*** Material to process ***

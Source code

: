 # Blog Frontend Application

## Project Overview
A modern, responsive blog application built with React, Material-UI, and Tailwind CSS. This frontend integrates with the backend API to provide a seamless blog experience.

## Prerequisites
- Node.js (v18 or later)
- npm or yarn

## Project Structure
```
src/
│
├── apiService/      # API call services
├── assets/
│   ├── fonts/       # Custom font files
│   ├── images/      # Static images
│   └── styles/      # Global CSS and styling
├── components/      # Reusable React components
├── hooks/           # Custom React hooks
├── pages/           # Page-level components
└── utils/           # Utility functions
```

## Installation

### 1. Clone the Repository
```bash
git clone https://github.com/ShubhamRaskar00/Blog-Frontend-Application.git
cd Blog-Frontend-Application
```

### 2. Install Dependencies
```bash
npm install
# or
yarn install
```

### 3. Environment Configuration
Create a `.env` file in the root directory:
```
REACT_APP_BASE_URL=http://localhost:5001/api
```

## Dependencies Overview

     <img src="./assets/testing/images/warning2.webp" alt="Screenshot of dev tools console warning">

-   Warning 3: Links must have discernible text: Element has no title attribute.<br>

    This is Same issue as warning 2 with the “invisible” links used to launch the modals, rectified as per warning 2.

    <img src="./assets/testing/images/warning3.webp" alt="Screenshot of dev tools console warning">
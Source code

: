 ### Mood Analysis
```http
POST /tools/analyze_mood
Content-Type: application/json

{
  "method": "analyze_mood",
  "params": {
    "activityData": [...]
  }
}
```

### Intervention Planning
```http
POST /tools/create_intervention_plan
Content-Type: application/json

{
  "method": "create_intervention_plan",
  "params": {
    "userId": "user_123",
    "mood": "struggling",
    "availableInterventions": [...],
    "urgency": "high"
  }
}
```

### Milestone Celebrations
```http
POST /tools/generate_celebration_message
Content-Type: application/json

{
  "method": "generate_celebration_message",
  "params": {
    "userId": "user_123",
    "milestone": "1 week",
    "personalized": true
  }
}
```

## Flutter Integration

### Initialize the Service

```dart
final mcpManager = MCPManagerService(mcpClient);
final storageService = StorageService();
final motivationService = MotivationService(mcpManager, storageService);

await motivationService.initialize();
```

***

### Problem description
Where a line above holds the string "Overview", show that line.

### Response for this exercise
## Project Overview
## Dependencies Overview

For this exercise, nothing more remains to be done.